[Opening Records for processing section]

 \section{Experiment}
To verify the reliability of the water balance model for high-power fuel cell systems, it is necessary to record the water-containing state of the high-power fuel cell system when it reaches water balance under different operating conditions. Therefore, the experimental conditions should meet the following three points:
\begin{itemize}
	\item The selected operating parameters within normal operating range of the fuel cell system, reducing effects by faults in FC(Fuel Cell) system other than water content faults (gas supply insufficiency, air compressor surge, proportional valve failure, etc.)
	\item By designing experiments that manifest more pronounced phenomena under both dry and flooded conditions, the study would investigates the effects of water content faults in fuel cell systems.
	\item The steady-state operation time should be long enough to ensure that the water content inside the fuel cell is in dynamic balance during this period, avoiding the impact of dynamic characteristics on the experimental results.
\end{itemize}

[Closing Records for processing section]

Task details:
The data above needs retyping. Reproduce each line exactly.

Task answer:
 \section{Experiment}
To verify the reliability of the water balance model for high-power fuel cell systems, it is necessary to record the water-containing state of the high-power fuel cell system when it reaches water balance under different operating conditions. Therefore, the experimental conditions should meet the following three points:
\begin{itemize}
	\item The selected operating parameters within normal operating range of the fuel cell system, reducing effects by faults in FC(Fuel Cell) system other than water content faults (gas supply insufficiency, air compressor surge, proportional valve failure, etc.)
	\item By designing experiments that manifest more pronounced phenomena under both dry and flooded conditions, the study would investigates the effects of water content faults in fuel cell systems.
	\item The steady-state operation time should be long enough to ensure that the water content inside the fuel cell is in dynamic balance during this period, avoiding the impact of dynamic characteristics on the experimental results.
\end{itemize}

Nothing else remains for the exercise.